> **YOUR ASSIGNMENT**
Take the material below from its first line through the line containing "VNX100 Real Questions</span></strong></h1>" and, please, write those lines again exactly.
·····
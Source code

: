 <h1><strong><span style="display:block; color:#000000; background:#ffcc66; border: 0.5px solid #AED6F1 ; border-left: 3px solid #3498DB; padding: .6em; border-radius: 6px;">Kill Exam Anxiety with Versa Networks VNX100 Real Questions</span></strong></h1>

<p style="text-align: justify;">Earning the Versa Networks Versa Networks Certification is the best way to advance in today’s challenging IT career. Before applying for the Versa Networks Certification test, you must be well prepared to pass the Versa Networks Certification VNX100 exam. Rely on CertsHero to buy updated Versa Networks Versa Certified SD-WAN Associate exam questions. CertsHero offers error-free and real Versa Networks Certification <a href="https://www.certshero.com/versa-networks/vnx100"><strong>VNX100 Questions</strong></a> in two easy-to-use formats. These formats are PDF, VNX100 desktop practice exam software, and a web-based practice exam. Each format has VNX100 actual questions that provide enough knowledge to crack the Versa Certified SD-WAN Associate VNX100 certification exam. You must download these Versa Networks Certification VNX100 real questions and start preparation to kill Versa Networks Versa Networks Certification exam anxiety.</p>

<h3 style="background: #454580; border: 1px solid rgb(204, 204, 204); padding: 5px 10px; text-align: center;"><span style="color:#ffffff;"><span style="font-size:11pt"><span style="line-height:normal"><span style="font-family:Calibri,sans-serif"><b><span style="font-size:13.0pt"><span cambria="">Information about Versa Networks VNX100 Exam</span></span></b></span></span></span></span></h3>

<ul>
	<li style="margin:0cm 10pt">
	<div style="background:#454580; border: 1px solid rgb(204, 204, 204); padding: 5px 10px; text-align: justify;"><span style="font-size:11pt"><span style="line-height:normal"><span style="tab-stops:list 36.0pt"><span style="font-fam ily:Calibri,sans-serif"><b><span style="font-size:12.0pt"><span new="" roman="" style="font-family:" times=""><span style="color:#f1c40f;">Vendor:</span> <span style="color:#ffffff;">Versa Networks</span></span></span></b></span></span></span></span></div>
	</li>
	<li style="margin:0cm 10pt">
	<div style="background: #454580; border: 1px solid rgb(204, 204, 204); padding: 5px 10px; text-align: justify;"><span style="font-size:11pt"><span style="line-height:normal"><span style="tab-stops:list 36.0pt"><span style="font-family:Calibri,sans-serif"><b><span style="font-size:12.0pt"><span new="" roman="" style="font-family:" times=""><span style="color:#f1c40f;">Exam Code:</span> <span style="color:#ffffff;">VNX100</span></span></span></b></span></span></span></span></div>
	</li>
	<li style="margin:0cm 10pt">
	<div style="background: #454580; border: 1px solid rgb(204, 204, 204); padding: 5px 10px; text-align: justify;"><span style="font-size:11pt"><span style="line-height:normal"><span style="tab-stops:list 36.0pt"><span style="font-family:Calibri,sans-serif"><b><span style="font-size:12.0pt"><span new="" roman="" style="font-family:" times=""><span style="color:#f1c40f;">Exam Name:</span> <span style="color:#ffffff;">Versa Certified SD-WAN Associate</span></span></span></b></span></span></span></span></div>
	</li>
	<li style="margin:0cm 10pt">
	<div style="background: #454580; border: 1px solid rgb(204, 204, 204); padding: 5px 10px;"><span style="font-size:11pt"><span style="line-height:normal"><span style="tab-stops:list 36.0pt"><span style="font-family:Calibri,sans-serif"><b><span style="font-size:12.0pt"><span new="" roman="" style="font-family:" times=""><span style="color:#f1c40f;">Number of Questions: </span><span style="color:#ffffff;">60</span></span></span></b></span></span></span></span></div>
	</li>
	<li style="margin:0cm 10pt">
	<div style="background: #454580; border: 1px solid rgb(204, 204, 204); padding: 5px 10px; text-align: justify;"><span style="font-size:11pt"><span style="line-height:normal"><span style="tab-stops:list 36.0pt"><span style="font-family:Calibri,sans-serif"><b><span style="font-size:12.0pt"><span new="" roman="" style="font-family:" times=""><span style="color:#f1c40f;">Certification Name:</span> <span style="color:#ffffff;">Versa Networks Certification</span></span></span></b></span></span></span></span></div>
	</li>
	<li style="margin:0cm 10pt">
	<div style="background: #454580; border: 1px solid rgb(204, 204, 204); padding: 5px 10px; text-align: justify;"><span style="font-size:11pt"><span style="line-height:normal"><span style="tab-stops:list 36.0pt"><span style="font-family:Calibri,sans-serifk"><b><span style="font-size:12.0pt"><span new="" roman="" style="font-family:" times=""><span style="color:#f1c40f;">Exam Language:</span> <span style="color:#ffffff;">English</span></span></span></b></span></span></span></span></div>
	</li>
·····
> **SOLUTION**
Source code

: <h1><strong><span style="display:block; color:#000000; background:#ffcc66; border: 0.5px solid #AED6F1 ; border-left: 3px solid #3498DB; padding: .6em; border-radius: 6px;">Kill Exam Anxiety with Versa Networks VNX100 Real Questions</span></strong></h1>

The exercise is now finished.